TASK PROMPT:
Locate the word "lists" in the entries below, then gather every line that holds it.

EXERCISE DATA Block Start

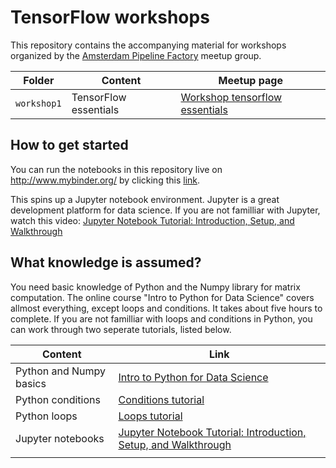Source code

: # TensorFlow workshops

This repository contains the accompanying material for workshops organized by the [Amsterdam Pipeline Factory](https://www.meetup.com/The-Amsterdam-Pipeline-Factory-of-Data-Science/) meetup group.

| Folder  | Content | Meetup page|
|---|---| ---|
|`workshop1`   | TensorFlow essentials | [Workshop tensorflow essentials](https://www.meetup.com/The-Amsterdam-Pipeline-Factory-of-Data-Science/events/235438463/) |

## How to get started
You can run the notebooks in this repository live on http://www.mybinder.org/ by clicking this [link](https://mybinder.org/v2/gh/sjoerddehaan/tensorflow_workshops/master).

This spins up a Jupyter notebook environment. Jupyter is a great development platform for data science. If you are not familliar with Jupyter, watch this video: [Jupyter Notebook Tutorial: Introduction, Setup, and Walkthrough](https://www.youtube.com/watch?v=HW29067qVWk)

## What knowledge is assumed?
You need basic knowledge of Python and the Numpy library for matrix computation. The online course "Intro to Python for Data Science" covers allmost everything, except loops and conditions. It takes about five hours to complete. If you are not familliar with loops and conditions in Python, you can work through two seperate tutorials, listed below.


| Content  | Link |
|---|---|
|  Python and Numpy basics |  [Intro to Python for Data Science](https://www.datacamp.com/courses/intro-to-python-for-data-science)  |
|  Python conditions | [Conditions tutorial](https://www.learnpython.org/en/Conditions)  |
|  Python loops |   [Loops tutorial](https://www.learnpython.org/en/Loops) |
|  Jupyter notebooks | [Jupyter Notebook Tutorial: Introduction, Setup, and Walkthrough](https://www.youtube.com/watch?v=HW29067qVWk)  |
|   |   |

EXERCISE DATA Block End
EXERCISE DATA Block Start

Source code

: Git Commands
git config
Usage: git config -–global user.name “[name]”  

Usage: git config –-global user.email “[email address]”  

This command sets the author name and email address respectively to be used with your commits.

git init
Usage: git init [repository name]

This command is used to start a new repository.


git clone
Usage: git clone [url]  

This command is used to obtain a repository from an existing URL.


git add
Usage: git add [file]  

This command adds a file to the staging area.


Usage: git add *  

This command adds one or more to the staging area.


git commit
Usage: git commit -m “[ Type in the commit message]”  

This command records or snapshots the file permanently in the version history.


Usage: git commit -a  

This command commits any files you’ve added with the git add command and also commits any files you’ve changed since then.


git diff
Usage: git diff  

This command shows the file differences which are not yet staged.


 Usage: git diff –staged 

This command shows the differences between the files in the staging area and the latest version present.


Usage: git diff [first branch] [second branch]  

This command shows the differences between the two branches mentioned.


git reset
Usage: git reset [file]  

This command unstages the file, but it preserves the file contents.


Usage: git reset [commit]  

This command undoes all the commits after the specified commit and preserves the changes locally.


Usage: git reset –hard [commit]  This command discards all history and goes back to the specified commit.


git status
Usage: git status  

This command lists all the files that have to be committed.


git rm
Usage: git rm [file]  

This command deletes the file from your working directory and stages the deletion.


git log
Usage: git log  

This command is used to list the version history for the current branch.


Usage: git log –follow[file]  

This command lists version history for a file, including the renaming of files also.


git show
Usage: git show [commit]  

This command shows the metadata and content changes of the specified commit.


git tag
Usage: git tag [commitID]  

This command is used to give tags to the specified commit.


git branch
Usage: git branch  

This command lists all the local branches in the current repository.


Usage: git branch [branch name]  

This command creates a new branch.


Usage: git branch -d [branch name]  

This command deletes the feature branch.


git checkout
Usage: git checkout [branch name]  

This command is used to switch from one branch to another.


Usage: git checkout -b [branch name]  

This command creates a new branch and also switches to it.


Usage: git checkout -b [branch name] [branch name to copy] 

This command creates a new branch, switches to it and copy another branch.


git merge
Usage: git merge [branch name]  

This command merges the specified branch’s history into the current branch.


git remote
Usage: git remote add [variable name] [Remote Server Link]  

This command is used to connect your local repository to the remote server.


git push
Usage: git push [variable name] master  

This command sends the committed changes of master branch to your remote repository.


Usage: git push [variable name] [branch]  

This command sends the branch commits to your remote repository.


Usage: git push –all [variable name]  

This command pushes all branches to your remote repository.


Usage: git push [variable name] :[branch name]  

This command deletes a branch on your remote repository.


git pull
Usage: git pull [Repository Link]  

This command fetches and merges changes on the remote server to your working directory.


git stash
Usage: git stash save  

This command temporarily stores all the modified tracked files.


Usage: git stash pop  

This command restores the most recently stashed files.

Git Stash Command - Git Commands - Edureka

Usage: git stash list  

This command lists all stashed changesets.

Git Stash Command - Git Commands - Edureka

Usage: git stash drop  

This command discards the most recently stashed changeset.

EXERCISE DATA Block End

SOLUTION:
This command lists all the files that have to be committed.
This command lists version history for a file, including the renaming of files also.
This command lists all the local branches in the current repository.
This command lists all stashed changesets.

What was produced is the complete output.